## Problem details
Omit every picture, then return each line of the data below exactly.

"""

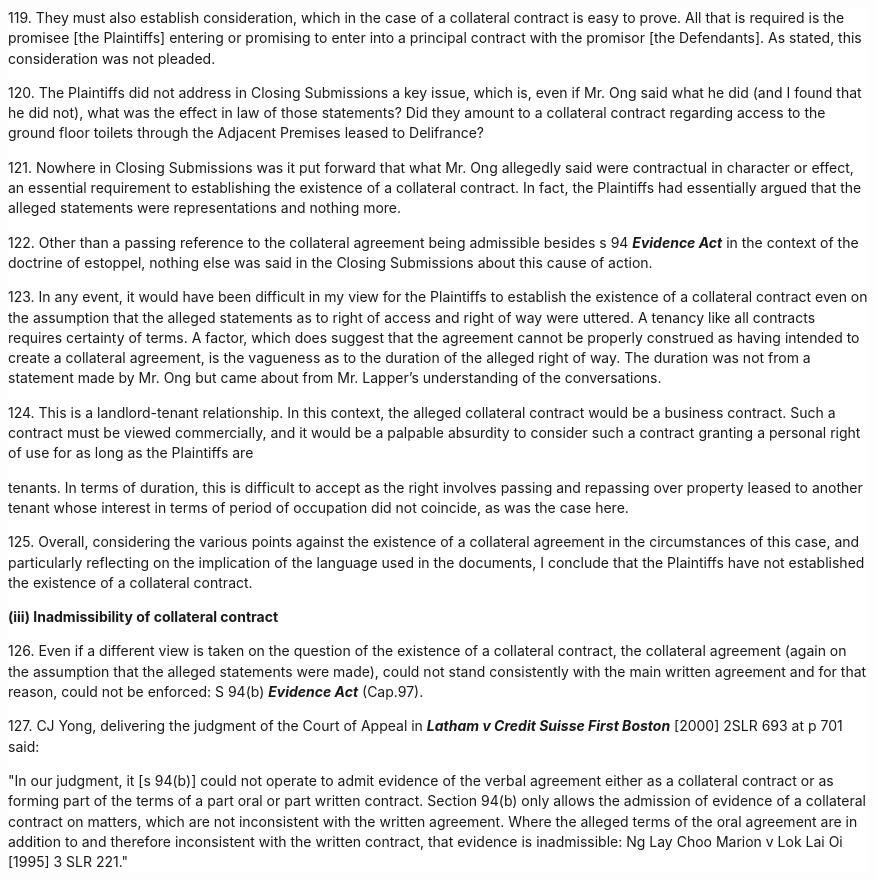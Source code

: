 119\. They must also establish consideration, which in the case of a collateral contract is easy to prove. All that is required is the promisee [the Plaintiffs] entering or promising to enter into a principal contract with the promisor [the Defendants]. As stated, this consideration was not pleaded. 

120\. The Plaintiffs did not address in Closing Submissions a key issue, which is, even if Mr. Ong said what he did (and I found that he did not), what was the effect in law of those statements? Did they amount to a collateral contract regarding access to the ground floor toilets through the Adjacent Premises leased to Delifrance? 

121\. Nowhere in Closing Submissions was it put forward that what Mr. Ong allegedly said were contractual in character or effect, an essential requirement to establishing the existence of a collateral contract. In fact, the Plaintiffs had essentially argued that the alleged statements were representations and nothing more. 

122\. Other than a passing reference to the collateral agreement being admissible besides s 94 **_Evidence Act_** in the context of the doctrine of estoppel, nothing else was said in the Closing Submissions about this cause of action. 

123\. In any event, it would have been difficult in my view for the Plaintiffs to establish the existence of a collateral contract even on the assumption that the alleged statements as to right of access and right of way were uttered. A tenancy like all contracts requires certainty of terms. A factor, which does suggest that the agreement cannot be properly construed as having intended to create a collateral agreement, is the vagueness as to the duration of the alleged right of way. The duration was not from a statement made by Mr. Ong but came about from Mr. Lapper’s understanding of the conversations. 

124\. This is a landlord-tenant relationship. In this context, the alleged collateral contract would be a business contract. Such a contract must be viewed commercially, and it would be a palpable absurdity to consider such a contract granting a personal right of use for as long as the Plaintiffs are 


tenants. In terms of duration, this is difficult to accept as the right involves passing and repassing over property leased to another tenant whose interest in terms of period of occupation did not coincide, as was the case here. 

125\. Overall, considering the various points against the existence of a collateral agreement in the circumstances of this case, and particularly reflecting on the implication of the language used in the documents, I conclude that the Plaintiffs have not established the existence of a collateral contract. 

**(iii) Inadmissibility of collateral contract** 

126\. Even if a different view is taken on the question of the existence of a collateral contract, the collateral agreement (again on the assumption that the alleged statements were made), could not stand consistently with the main written agreement and for that reason, could not be enforced: S 94(b) **_Evidence Act_** (Cap.97). 

127\. CJ Yong, delivering the judgment of the Court of Appeal in **_Latham v Credit Suisse First Boston_** [2000] 2SLR 693 at p 701 said: 

 "In our judgment, it [s 94(b)] could not operate to admit evidence of the verbal agreement either as a collateral contract or as forming part of the terms of a part oral or part written contract. Section 94(b) only allows the admission of evidence of a collateral contract on matters, which are not inconsistent with the written agreement. Where the alleged terms of the oral agreement are in addition to and therefore inconsistent with the written contract, that evidence is inadmissible: Ng Lay Choo Marion v Lok Lai Oi <span class="citation">[1995] 3 SLR 221</span>."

"""

## Exercise answer
Source code

: 119\. They must also establish consideration, which in the case of a collateral contract is easy to prove. All that is required is the promisee [the Plaintiffs] entering or promising to enter into a principal contract with the promisor [the Defendants]. As stated, this consideration was not pleaded. 

120\. The Plaintiffs did not address in Closing Submissions a key issue, which is, even if Mr. Ong said what he did (and I found that he did not), what was the effect in law of those statements? Did they amount to a collateral contract regarding access to the ground floor toilets through the Adjacent Premises leased to Delifrance? 

121\. Nowhere in Closing Submissions was it put forward that what Mr. Ong allegedly said were contractual in character or effect, an essential requirement to establishing the existence of a collateral contract. In fact, the Plaintiffs had essentially argued that the alleged statements were representations and nothing more. 

122\. Other than a passing reference to the collateral agreement being admissible besides s 94 **_Evidence Act_** in the context of the doctrine of estoppel, nothing else was said in the Closing Submissions about this cause of action. 

123\. In any event, it would have been difficult in my view for the Plaintiffs to establish the existence of a collateral contract even on the assumption that the alleged statements as to right of access and right of way were uttered. A tenancy like all contracts requires certainty of terms. A factor, which does suggest that the agreement cannot be properly construed as having intended to create a collateral agreement, is the vagueness as to the duration of the alleged right of way. The duration was not from a statement made by Mr. Ong but came about from Mr. Lapper’s understanding of the conversations. 

124\. This is a landlord-tenant relationship. In this context, the alleged collateral contract would be a business contract. Such a contract must be viewed commercially, and it would be a palpable absurdity to consider such a contract granting a personal right of use for as long as the Plaintiffs are 


tenants. In terms of duration, this is difficult to accept as the right involves passing and repassing over property leased to another tenant whose interest in terms of period of occupation did not coincide, as was the case here. 

125\. Overall, considering the various points against the existence of a collateral agreement in the circumstances of this case, and particularly reflecting on the implication of the language used in the documents, I conclude that the Plaintiffs have not established the existence of a collateral contract. 

**(iii) Inadmissibility of collateral contract** 

126\. Even if a different view is taken on the question of the existence of a collateral contract, the collateral agreement (again on the assumption that the alleged statements were made), could not stand consistently with the main written agreement and for that reason, could not be enforced: S 94(b) **_Evidence Act_** (Cap.97). 

127\. CJ Yong, delivering the judgment of the Court of Appeal in **_Latham v Credit Suisse First Boston_** [2000] 2SLR 693 at p 701 said: 

 "In our judgment, it [s 94(b)] could not operate to admit evidence of the verbal agreement either as a collateral contract or as forming part of the terms of a part oral or part written contract. Section 94(b) only allows the admission of evidence of a collateral contract on matters, which are not inconsistent with the written agreement. Where the alleged terms of the oral agreement are in addition to and therefore inconsistent with the written contract, that evidence is inadmissible: Ng Lay Choo Marion v Lok Lai Oi <span class="citation">[1995] 3 SLR 221</span>."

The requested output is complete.